L'année précédente, la CDC avait terminé dans le rouge pour la deuxième fois depuis sa création en 1816, avec une perte nette de 454 millions d'euros liée à des dépréciations sur plusieurs de ses participations pour un total de deux milliards d'euros.

A l'inverse, la mise sur pied de bpifrance en juillet 2013, concrétisation d'une promesse de campagne du président François Hollande, a vu la Caisse dégager une plus-value de 1,2 milliard d'euros quand elle a apporté des participations à ce nouvel organisme dont elle détient 50%.
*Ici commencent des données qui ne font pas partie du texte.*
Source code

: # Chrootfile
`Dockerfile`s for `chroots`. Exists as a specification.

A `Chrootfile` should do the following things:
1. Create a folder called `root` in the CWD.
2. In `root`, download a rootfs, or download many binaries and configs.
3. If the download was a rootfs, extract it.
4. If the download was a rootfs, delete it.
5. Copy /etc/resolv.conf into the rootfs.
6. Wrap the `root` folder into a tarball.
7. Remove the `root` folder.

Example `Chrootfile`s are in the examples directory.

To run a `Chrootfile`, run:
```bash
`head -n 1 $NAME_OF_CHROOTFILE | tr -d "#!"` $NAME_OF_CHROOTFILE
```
Parmi ces apports figuraient notamment ses participations dans le Fonds stratégique d'investissement et Oséo.

Toujours au chapitre des éléments exceptionnels, la CDC a déprécié, de 300 millions d'euros, sa participation dans La Poste et enregistré une perte de valeur de 100 millions d'euros de sa filiale de transports Transdev, notamment imputables aux difficultés de la SNCM.

Un PNB en progression de 3%

Le résultat net récurrent, qui reflète mieux l'activité de la Caisse des dépôts, a pour sa part reculé de 13%, à 1,35 milliard d'euros, un repli attribué à l'environnement de taux bas qui réduit les marges d'intérêt.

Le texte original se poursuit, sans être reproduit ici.